## Problem description
Find the word "подстранице" in the data below and copy each line that holds it.

+++ Records supplied +++

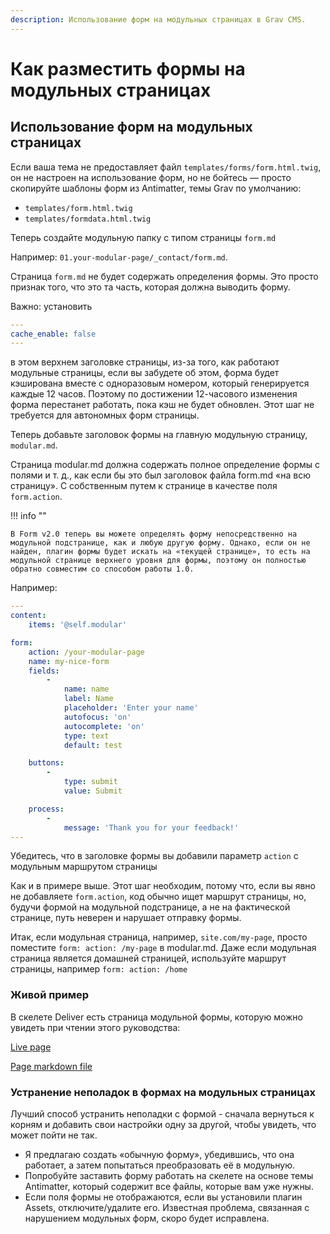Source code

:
 ```yaml
---
description: Использование форм на модульных страницах в Grav CMS.
---
```


# Как разместить формы на модульных страницах

## Использование форм на модульных страницах

Если ваша тема не предоставляет файл `templates/forms/form.html.twig`, он не настроен на использование форм, но не бойтесь — просто скопируйте шаблоны форм из Antimatter, темы Grav по умолчанию:

- `templates/form.html.twig`
- `templates/formdata.html.twig`

Теперь создайте модульную папку с типом страницы `form.md`

Например: `01.your-modular-page/_contact/form.md`.

Страница `form.md` не будет содержать определения формы. Это просто признак того, что это та часть, которая должна выводить форму.

Важно: установить

```yaml
---
cache_enable: false
---
```

в этом верхнем заголовке страницы, из-за того, как работают модульные страницы, если вы забудете об этом, форма будет кэширована вместе с одноразовым номером, который генерируется каждые 12 часов. Поэтому по достижении 12-часового изменения форма перестанет работать, пока кэш не будет обновлен. Этот шаг не требуется для автономных форм страницы.

Теперь добавьте заголовок формы на главную модульную страницу, `modular.md`.

Страница modular.md должна содержать полное определение формы с полями и т. д., как если бы это был заголовок файла form.md «на всю страницу». С собственным путем к странице в качестве поля `form.action`.

!!! info ""

    В Form v2.0 теперь вы можете определять форму непосредственно на модульной подстранице, как и любую другую форму. Однако, если он не найден, плагин формы будет искать на «текущей странице», то есть на модульной странице верхнего уровня для формы, поэтому он полностью обратно совместим со способом работы 1.0.

Например:

```yaml
---
content:
    items: '@self.modular'

form:
    action: /your-modular-page
    name: my-nice-form
    fields:
        -
            name: name
            label: Name
            placeholder: 'Enter your name'
            autofocus: 'on'
            autocomplete: 'on'
            type: text
            default: test

    buttons:
        -
            type: submit
            value: Submit

    process:
        -
            message: 'Thank you for your feedback!'
---

```

Убедитесь, что в заголовке формы вы добавили параметр `action` с модульным маршрутом страницы

Как и в примере выше.
Этот шаг необходим, потому что, если вы явно не добавляете `form.action`, код обычно ищет маршрут страницы, но, будучи формой на модульной подстранице, а не на фактической странице, путь неверен и нарушает отправку формы.

Итак, если модульная страница, например, `site.com/my-page`, просто поместите `form: action: /my-page` в modular.md.
Даже если модульная страница является домашней страницей, используйте маршрут страницы, например `form: action: /home`

### Живой пример

В скелете Deliver есть страница модульной формы, которую можно увидеть при чтении этого руководства:

[Live page](http://demo.getgrav.org/deliver-skeleton/contact)

[Page markdown file](https://github.com/getgrav/grav-skeleton-deliver-site/blob/develop/pages/07.contact/modular_alt.md)

### Устранение неполадок в формах на модульных страницах

Лучший способ устранить неполадки с формой - сначала вернуться к корням и добавить свои настройки одну за другой, чтобы увидеть, что может пойти не так.

- Я предлагаю создать «обычную форму», убедившись, что она работает, а затем попытаться преобразовать её в модульную.
- Попробуйте заставить форму работать на скелете на основе темы Antimatter, который содержит все файлы, которые вам уже нужны.
- Если поля формы не отображаются, если вы установили плагин Assets, отключите/удалите его. Известная проблема, связанная с нарушением модульных форм, скоро будет исправлена.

+++

## Result
    В Form v2.0 теперь вы можете определять форму непосредственно на модульной подстранице, как и любую другую форму. Однако, если он не найден, плагин формы будет искать на «текущей странице», то есть на модульной странице верхнего уровня для формы, поэтому он полностью обратно совместим со способом работы 1.0.
Этот шаг необходим, потому что, если вы явно не добавляете `form.action`, код обычно ищет маршрут страницы, но, будучи формой на модульной подстранице, а не на фактической странице, путь неверен и нарушает отправку формы.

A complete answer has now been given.